This differentiation becomes relevant when observing that LS have a higher risk of recurrence. Classically, it is known that the annual rate of seizures in the first year after stroke is 4.2% and at 5 years is 9.7%, and values increase dramatically in the case of hemorrhagic stroke where values of 20% in the first year and 26% at 5 years are found.2,10 According to Hesdorffer et al the risk of subsequent UPS is 33% (95% CI: 20.7–49.9%) in those patients who had an early seizure, and 71.5% (95% CI: 59.7–81.9%) in patients where UPSs were evident one week after the stroke.1,4

UPSs occur due to excessive excitatory activity of a neuronal network in the context of an imbalance of excitatory and inhibitory factors in normal synaptic activity. This results in a disruption of neuronal communication networks and causes excessive discharge within a local or generalized neural network which, in turn, causes a disruption of physiological neuronal metabolism and triggers an epileptiform rhythm within normal cortical activity.11 Causes of epileptic seizures in adult patients without a history of epilepsy include stroke (40%), metabolic disorders (15%), brain neoplasm (10%), and neurodegenerative diseases such as Alzheimer’s disease (5%).12

In 2017 Wang et al presented a meta-analysis on the incidence of seizures after ischemic stroke, acknowledging that in this type of stroke a lower prevalence of post stroke epilepsy (PSE) is observed. They report that in 20 of 35 articles exploring the epidemiology of PSE, a cumulative incidence of eighteen cases per one-thousand-person years is observed (95% CI: 15–22).3,13

In the case of PSE it is distinguished as a seizure that occurs after seven days following the stroke and is related to brain tissue damage as a sequel to the ischemic insult resulting from the lack of vascular supply, from which a hyperexcitable tissue is created. During the first days after the injury, a biochemical imbalance occurs with elevated glutamate levels which results in an increase in the excitatory level of this neurotransmitter resulting in ASS. As a result of structural and physiological damage to the cerebral cortex, structural affectations such as glial scars can emerge during the process of lesion resolution, becoming potential epileptogenic foci.14 The etiopathogenic explanations may variate in the case of a hemorrhagic stroke where the accumulation of hemosiderin, an insoluble protein that stores iron, can cause local irritation in the brain tissue, therefore causing the seizures,15 increasing cellular dysfunction and subsequent neurodegeneration.16–18

In this sense, a variety of risk factors associated with PSE have been described. Tanaka and Ihara mention that there are numerous studies describing risk factors, and most of them describe that cortical involvement, hemorrhage, severity of stroke, comorbidities, and family history of seizures increase the likelihood of PSE.1,4 For Toro Perez there is a segmentation of these risk factors where ischemic stroke will represent a higher probability of risk of PSE in the context of severe neurological impairment, a large extent of the infarct verified with neuroimaging, the location of the lesion, and the origin of ischemia (such as cardioembolism or atherosclerosis); on the other hand, in the case of hemorrhagic stroke the frequency of PSE increases in lobar and subcortical hemorrhages.8 It is estimated that the hemorrhage, the cortical involvement, the early seizures, age, and the cardiovascular risk factors are associated with PSE, hence the scores related to these variables will select individuals with this condition more accurately.
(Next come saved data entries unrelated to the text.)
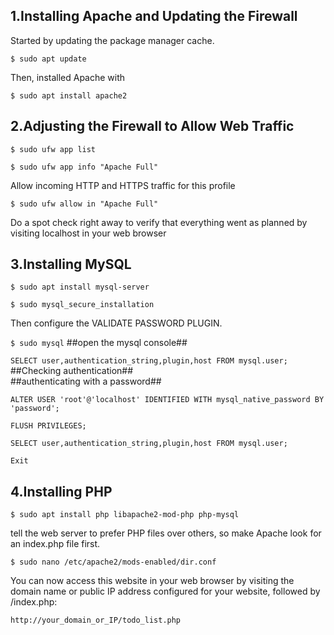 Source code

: ## 1.Installing Apache and Updating the Firewall
Started by updating the package manager cache.  

  ``$ sudo apt update``  
  
  Then, installed Apache with  
  
``$ sudo apt install apache2``  

## 2.Adjusting the Firewall to Allow Web Traffic
``$ sudo ufw app list``  

``$ sudo ufw app info "Apache Full"``  


Allow incoming HTTP and HTTPS traffic for this profile  

``$ sudo ufw allow in "Apache Full"``  

Do a spot check right away to verify that everything went as planned
by visiting localhost in your web browser  

## 3.Installing MySQL 
``$ sudo apt install mysql-server``  

``$ sudo mysql_secure_installation``  

Then configure the VALIDATE PASSWORD PLUGIN.  

``$ sudo mysql``        ##open the mysql console##  

``SELECT user,authentication_string,plugin,host FROM mysql.user;``    ##Checking authentication##  
##authenticating with a password##  

``ALTER USER 'root'@'localhost' IDENTIFIED WITH mysql_native_password BY 'password';``  

``FLUSH PRIVILEGES;``  

``SELECT user,authentication_string,plugin,host FROM mysql.user;``  

``Exit``  

## 4.Installing PHP 
``$ sudo apt install php libapache2-mod-php php-mysql``  

tell the web server to prefer PHP files over others, so make Apache look for an index.php file first.  

``$ sudo nano /etc/apache2/mods-enabled/dir.conf``  

You can now access this website in your web browser by visiting the domain name or public IP address configured for your website, followed by /index.php:  

``http://your_domain_or_IP/todo_list.php``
The significant psychosocial burden of epilepsy has an impact on the quality of life of the patient and their family and, indirectly, of the community.19 In this regard, it is considered that it is useful to establish the risk of PSE for the comprehensive management of stroke survivors and proposed to systematically compare the tools described in the literature of the last decade to establish their efficacy and practicality.

Methods

A systematic review and meta-analysis were reported according to the recommendations of the Cochrane Group and the PRISMA guidelines (Preferred Reporting Items for Systematic Reviews and Meta-analysis). Due to the nature of this study, informed consent was not required from the patients.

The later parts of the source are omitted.